Since the goal of this study is to explore differences within countries reviews, we are going to work only with hotels with complete data (2,863) that accounts for more than 1 million guests reviews in total.

colSums(is.na(posts)) %>%
  sort(decreasing=TRUE)  %>%
  kable(col.names = "Missing") %>%
  kable_styling(full_width = F, position = "center",bootstrap_options = c("striped", "hover"), font_size = 9) %>%
  column_spec(1, bold = T, border_right = T, background = "#BBE9EF")
Missing
review_country 1109
review_continent 1109
review_score 1
city 0
hotel_id 0
review_number 0
review_date 0
review_id 0

In fact, we can see from the Reviews Dataframe that only 1 review score is missing and only 1,109 countries out of 1,712,086 observations (0.06%), so I’m going to focus the analysis on this data mainly.

tidystars <- hotels %>% 
    select(-hotel_id) %>%
    gather(key, value, -hotel_stars) %>% 
    mutate(missing = as.factor(ifelse(is.na(value), "yes", "no")), key=as.factor(key))%>% 
    group_by(hotel_stars, key, missing) %>% 
    summarise(n = n()) %>% 
    ungroup() %>% 
    spread(missing,n,fill = 0) 

Analysis

Hotel average review scores

First, we analize the hotel-level scores, this is, the average of the scores an hotel gets among all its guests that wrote a review and evaluated it. In other words, each observation correspond to an hotel in the sample.

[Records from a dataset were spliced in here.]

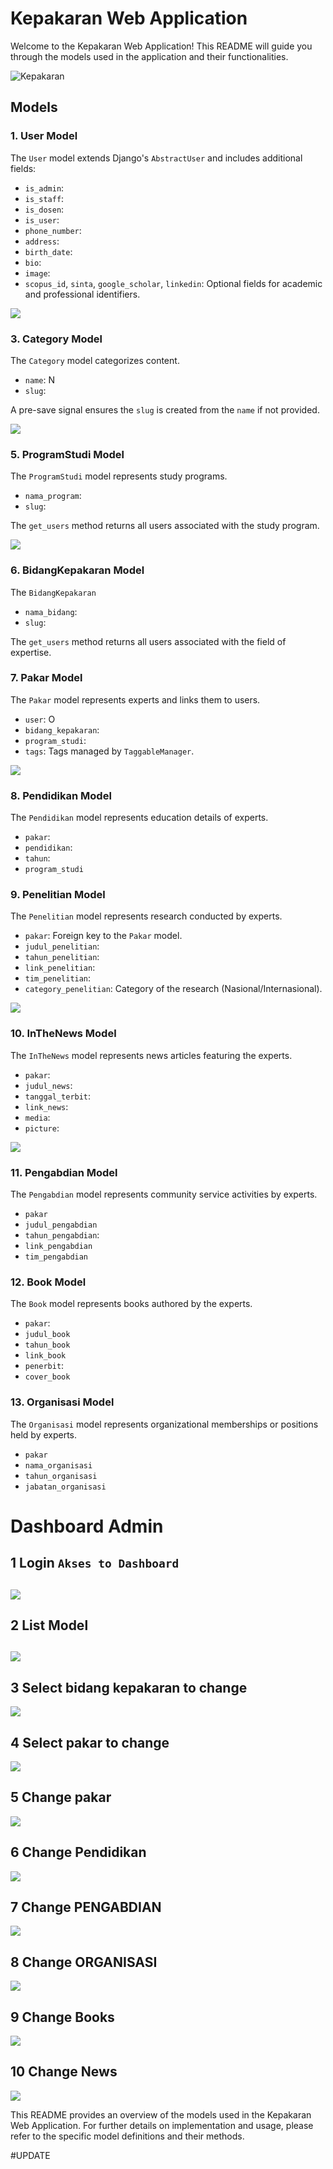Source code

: # Kepakaran Web Application

Welcome to the Kepakaran Web Application! This README will guide you through the models used in the application and their functionalities.

![Kepakaran](/screenshot/pakar.bisdigunm.com_.png)

## Models

### 1. User Model
The `User` model extends Django's `AbstractUser` and includes additional fields:
- `is_admin`: 
- `is_staff`: 
- `is_dosen`: 
- `is_user`: 
- `phone_number`: 
- `address`: 
- `birth_date`: 
- `bio`: 
- `image`: 
- `scopus_id`, `sinta`, `google_scholar`, `linkedin`: Optional fields for academic and professional identifiers.

![](/screenshot/pakar.bisdigunm.com_pakar_alamyin_.png)


### 3. Category Model
The `Category` model categorizes content.
- `name`: N
- `slug`: 

A pre-save signal ensures the `slug` is created from the `name` if not provided.

![](/screenshot/pakar.bisdigunm.com_adminku_accounts_bidangkepakaran_.png)

### 5. ProgramStudi Model
The `ProgramStudi` model represents study programs.
- `nama_program`: 
- `slug`: 

The `get_users` method returns all users associated with the study program.

![](/screenshot/pakar.bisdigunm.com_adminku_accounts_programstudi_.png)

### 6. BidangKepakaran Model
The `BidangKepakaran` 
- `nama_bidang`: 
- `slug`: 

The `get_users` method returns all users associated with the field of expertise.
[](/screenshot/pakar.bisdigunm.com_adminku_accounts_bidangkepakaran_.png)


### 7. Pakar Model
The `Pakar` model represents experts and links them to users.
- `user`: O
- `bidang_kepakaran`: 
- `program_studi`:
- `tags`: Tags managed by `TaggableManager`.

![](/screenshot/pakar.bisdigunm.com_search__query=a.png)

### 8. Pendidikan Model
The `Pendidikan` model represents education details of experts.
- `pakar`: 
- `pendidikan`:
- `tahun`: 
- `program_studi`


### 9. Penelitian Model
The `Penelitian` model represents research conducted by experts.
- `pakar`: Foreign key to the `Pakar` model.
- `judul_penelitian`: 
- `tahun_penelitian`: 
- `link_penelitian`: 
- `tim_penelitian`:
- `category_penelitian`: Category of the research (Nasional/Internasional).

![](/screenshot/pakar.bisdigunm.com_dashboard_dosen_list_penelitian.png)

### 10. InTheNews Model
The `InTheNews` model represents news articles featuring the experts.
- `pakar`: 
- `judul_news`: 
- `tanggal_terbit`:
- `link_news`:
- `media`: 
- `picture`: 

![](/screenshot/pakar.bisdigunm.com_dashboard_dosen.png)

### 11. Pengabdian Model
The `Pengabdian` model represents community service activities by experts.
- `pakar`
- `judul_pengabdian`
- `tahun_pengabdian`:
- `link_pengabdian`
- `tim_pengabdian`

### 12. Book Model
The `Book` model represents books authored by the experts.
- `pakar`: 
- `judul_book`
- `tahun_book`
- `link_book`
- `penerbit`:
- `cover_book`

### 13. Organisasi Model
The `Organisasi` model represents organizational memberships or positions held by experts.
- `pakar`
- `nama_organisasi`
- `tahun_organisasi`
- `jabatan_organisasi`


# Dashboard Admin

## 1 Login `Akses to Dashboard`
![](/screenshot/pakar.bisdigunm.com_adminku_login__next=_adminku_.png)
---

## 2 List Model
![](/screenshot/pakar.bisdigunm.com_adminku_.png)
---

## 3 Select bidang kepakaran to change 
![](/screenshot/pakar.bisdigunm.com_adminku_accounts_bidangkepakaran_.png)

## 4 Select pakar to change 
![](/screenshot/pakar.bisdigunm.com_adminku_accounts_pakar_%20(1).png)

## 5 Change pakar 
![](/screenshot/pakar.bisdigunm.com_adminku_accounts_pakar_2_change_.png)

## 6 Change Pendidikan
![](/screenshot/pakar.bisdigunm.com_adminku_accounts_pakar_2_change_%20(1).png)

## 7 Change PENGABDIAN
![](/screenshot/pakar.bisdigunm.com_adminku_accounts_pakar_2_change_%20(2).png)

## 8 Change ORGANISASI
![](/screenshot/pakar.bisdigunm.com_adminku_accounts_pakar_2_change_%20(3).png)


## 9 Change Books 
![](/screenshot/pakar.bisdigunm.com_adminku_accounts_pakar_2_change_%20(4).png)

## 10 Change News 
![](/screenshot/pakar.bisdigunm.com_adminku_accounts_pakar_2_change_%20(5).png)


This README provides an overview of the models used in the Kepakaran Web Application. For further details on implementation and usage, please refer to the specific model definitions and their methods.


#UPDATE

How does this overall score distributes among hotels?

hotels %>%
  filter(!is.na(review_score)) %>%
  ggplot(aes(review_score))+
    geom_histogram(binwidth = 0.05, color = "black", fill = "#009E73") +
    labs(x = "Hotel overall score") +
    scale_x_continuous(breaks = seq(2,10,0.5)) +
    theme_gray(12)

hotels %>% summarise_at('review_score',list('Min.' = min, 
                                            '1st. Quartile' = function(x,...) quantile(x,probs = 0.25,...),
                                            'Median' = median,
                                            'Mean' = mean,
                                            '3rd. Quartile' = function(x,...) quantile(x,probs = 0.75,...),
                                            'Max.'=max), na.rm = T) %>%
  gather(key = "statistic",value = "value",convert = TRUE) %>%
  kable(col.names = c("Statistic","Value"), digits = 2) %>% 
  kable_styling(full_width = F, position = "center", font_size = 9) %>%
  column_spec(1, bold = T, border_right = T, background = "#BBE9EF")
Statistic Value
Min. 4.00
1st. Quartile 7.80
Median 8.40
Mean 8.21
3rd. Quartile 8.80
Max. 10.00

The distribution of hotel overall scores are left-skewed, with high concentration on the high portion of the scale, considering the scores range from 1 to 10. The hotel with the lowest score has a rating of 4.0, whereas 50% of hotels have a score of 8.40 or higher.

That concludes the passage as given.